O placar de 5 votos a 4 pela queda de 0,25 ponto porcentual da taxa de juros dividiu o Copom entre os diretores indicados pelo ex-presidente Jair Bolsonaro (PL) e os escolhidos pelo presidente Luiz Inácio Lula da Silva (PT), surpreendeu o mercado financeiro e acabou amplificando as incertezas sobre o futuro da política de juros para o controle da inflação.
O risco de uma escalada da disputa interna no Copom, que tem a sucessão como pano de fundo, entrou imediatamente no radar dos investidores com o temor de uma maior ingerência política do governo Lula no BC.
Até o final do ano, serão mais cinco reuniões para decidir o patamar da taxa Selic (junho, julho, setembro, novembro e dezembro), tendo Campos Neto com a influência na maioria dos votos do colegiado o dele próprio e de mais quatro diretores.
Para interlocutores do governo, o Copom dividido pode ter precipitado a sucessão pelo viés político que ganhou após a divulgação da decisão dividida do colegiado. Para eles, isso torna mais doloroso o processo de transição e tem impacto negativo na coordenação das expectativas.
Nos bastidores da área econômica do governo, entre autoridades e políticos influentes do Congresso ouvidos pela reportagem da Folha nas últimas duas semanas, Galípolo é dado como praticamente certo para comandar o BC a partir de 2025.
Os nomes do diretor de Assuntos Internacionais do BC, Paulo Picchetti preferido de setores do mercado financeiro, dos economistas Nilson Teixeira e Marcelo Kayath (os dois ex-Credit Suisse) e do ex-diretor do BC Luiz Awazu Pereira têm sido citados na tradicional bolsa de apostas.
A percepção predominante, porém, é que Lula não aceitaria colocar na presidência do BC um nome que ele não conheça nem tenha canal direto.

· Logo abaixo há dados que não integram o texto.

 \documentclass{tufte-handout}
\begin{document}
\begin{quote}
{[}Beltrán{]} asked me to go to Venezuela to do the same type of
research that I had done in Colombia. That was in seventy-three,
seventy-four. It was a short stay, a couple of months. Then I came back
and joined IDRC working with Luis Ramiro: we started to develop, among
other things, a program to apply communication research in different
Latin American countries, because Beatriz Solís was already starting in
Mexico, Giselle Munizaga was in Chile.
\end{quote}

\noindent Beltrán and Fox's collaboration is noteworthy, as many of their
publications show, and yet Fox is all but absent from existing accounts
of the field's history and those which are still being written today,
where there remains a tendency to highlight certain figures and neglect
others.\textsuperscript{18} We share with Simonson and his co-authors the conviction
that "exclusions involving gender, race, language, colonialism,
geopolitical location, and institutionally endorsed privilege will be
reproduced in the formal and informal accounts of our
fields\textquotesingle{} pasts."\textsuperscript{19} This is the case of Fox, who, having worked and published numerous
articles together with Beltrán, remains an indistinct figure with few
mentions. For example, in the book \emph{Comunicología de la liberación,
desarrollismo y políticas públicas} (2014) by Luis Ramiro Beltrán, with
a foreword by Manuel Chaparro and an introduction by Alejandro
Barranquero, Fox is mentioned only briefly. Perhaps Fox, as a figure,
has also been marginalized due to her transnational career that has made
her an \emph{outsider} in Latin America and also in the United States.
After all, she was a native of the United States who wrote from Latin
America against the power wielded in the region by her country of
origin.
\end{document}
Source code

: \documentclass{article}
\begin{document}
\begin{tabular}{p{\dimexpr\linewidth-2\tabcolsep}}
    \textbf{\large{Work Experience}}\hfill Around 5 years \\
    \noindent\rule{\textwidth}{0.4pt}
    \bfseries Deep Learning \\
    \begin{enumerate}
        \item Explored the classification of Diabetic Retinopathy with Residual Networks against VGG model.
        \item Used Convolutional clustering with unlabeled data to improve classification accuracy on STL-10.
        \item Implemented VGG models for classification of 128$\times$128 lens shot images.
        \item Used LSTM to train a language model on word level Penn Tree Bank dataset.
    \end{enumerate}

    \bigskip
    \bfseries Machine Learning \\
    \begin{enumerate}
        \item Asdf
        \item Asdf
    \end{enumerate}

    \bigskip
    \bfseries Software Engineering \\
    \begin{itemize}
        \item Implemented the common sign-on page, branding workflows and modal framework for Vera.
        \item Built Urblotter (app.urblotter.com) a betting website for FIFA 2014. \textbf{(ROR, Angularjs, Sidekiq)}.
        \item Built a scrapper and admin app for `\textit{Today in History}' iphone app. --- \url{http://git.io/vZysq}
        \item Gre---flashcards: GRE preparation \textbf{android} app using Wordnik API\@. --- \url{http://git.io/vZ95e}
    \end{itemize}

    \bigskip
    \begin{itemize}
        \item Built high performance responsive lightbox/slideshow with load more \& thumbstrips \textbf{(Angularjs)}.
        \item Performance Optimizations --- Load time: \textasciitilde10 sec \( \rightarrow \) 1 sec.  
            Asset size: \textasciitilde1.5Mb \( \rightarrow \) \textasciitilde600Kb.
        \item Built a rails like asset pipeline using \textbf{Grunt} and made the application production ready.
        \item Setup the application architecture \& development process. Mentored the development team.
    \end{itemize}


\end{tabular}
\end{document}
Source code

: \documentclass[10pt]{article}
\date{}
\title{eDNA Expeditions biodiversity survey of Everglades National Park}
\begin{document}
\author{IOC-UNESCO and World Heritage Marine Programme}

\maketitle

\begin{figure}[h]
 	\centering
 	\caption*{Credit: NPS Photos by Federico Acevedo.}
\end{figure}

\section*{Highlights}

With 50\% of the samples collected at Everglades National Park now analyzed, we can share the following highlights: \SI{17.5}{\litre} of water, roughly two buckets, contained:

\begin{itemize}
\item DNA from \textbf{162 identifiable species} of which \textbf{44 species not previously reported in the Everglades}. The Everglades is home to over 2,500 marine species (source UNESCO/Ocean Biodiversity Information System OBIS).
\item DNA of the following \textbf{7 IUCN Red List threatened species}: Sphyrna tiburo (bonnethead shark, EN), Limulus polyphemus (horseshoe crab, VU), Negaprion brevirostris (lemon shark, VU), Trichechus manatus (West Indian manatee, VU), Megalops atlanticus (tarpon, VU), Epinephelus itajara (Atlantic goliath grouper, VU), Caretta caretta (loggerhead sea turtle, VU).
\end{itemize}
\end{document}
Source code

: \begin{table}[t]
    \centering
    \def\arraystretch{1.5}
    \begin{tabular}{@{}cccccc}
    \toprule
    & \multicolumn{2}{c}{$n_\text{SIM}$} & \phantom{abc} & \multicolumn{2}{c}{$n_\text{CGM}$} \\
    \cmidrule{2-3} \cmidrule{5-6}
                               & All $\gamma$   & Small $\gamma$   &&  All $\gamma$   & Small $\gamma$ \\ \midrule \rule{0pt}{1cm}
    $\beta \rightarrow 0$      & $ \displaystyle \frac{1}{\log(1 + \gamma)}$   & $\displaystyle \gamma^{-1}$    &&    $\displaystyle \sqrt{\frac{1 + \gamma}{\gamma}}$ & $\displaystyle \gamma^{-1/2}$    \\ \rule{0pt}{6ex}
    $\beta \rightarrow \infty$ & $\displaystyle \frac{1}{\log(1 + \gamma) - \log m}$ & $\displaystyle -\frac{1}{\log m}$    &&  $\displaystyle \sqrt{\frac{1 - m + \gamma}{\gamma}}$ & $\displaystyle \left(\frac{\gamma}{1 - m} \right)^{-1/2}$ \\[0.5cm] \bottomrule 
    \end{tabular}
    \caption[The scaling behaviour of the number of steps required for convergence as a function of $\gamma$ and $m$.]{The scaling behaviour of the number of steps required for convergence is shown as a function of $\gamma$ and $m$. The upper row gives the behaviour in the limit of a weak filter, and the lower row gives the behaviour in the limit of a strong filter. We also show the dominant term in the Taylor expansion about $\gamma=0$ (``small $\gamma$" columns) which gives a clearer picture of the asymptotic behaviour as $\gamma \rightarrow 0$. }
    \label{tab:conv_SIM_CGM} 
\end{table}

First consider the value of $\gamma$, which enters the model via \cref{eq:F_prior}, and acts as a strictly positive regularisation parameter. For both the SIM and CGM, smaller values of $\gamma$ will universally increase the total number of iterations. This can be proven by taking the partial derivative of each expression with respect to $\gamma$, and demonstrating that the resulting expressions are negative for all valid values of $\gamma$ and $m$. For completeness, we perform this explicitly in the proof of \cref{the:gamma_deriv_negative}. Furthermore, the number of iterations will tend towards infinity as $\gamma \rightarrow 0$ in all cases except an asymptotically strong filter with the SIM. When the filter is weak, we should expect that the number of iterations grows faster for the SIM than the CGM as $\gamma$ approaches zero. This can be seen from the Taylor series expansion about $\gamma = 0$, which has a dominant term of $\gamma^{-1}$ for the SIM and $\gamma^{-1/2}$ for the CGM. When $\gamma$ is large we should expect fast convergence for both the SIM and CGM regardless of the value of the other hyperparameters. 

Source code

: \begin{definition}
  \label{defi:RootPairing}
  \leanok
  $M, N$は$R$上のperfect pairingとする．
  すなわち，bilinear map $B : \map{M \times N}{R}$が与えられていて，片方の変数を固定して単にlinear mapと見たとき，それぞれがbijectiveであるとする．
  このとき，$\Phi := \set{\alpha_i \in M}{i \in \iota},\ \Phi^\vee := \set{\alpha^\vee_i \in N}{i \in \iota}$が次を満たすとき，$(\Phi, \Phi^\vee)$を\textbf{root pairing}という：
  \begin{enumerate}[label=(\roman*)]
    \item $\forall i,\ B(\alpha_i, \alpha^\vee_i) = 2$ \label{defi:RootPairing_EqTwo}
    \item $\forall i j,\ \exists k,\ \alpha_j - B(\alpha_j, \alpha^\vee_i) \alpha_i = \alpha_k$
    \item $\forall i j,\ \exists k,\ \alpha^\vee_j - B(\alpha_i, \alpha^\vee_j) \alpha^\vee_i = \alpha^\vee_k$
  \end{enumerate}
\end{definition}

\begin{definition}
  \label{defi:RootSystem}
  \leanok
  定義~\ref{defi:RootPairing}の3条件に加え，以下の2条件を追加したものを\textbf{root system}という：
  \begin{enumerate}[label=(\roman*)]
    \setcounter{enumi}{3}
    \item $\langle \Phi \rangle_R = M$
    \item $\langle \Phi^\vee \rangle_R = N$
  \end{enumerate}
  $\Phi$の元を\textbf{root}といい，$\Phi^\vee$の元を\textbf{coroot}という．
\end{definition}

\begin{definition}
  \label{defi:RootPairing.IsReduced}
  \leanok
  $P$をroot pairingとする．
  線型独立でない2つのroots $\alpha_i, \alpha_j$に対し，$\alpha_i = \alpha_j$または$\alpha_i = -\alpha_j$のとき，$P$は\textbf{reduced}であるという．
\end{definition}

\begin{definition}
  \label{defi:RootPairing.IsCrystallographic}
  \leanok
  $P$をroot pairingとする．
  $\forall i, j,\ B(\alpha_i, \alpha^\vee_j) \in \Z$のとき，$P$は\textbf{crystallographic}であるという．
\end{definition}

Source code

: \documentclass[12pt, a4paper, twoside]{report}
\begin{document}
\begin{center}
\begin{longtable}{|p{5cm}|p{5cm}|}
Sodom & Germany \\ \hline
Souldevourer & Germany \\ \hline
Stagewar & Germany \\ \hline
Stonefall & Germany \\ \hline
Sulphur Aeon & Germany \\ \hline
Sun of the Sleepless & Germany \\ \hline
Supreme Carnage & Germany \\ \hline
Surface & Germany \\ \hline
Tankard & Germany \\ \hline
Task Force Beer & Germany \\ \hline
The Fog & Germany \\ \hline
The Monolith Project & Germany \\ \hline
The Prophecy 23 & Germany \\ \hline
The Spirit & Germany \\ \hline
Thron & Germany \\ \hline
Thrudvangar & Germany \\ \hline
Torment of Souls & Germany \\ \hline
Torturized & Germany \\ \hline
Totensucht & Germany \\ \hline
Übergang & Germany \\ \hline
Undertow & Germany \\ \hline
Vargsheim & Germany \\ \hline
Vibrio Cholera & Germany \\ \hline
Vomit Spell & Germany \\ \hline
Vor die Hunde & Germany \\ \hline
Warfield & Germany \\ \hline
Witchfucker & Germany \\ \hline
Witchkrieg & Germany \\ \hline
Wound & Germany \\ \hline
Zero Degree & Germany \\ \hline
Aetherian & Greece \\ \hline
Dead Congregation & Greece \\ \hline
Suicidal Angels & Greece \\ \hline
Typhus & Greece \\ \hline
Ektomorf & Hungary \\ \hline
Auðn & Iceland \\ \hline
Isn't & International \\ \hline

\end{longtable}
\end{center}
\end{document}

O que não é o caso de Galípolo.
Ele se aproximou do presidente na campanha eleitoral e segue tendo contato com Lula desde que deixou o cargo de secretário-executivo do Ministério da Fazenda para ir para o BC. O presidente terá que indicar também mais dois nomes para a diretoria do BC até o final do ano.
A reunião dividida do Copom potencializou desconfianças e contaminou a transição suave e colaborativa pregada por Campos Neto.
O ministro Fernando Haddad (Fazenda) tem insistido que não quer que o presidente do BC repita a transição feita pelo ex-ministro da Economia Paulo Guedes.
O então chefe da pasta saiu de férias no final do governo Bolsonaro, deixando uma série de medidas consideradas “bombas”, inclusive com perda de arrecadação, e que tiveram que ser refeitas pelo novo governo.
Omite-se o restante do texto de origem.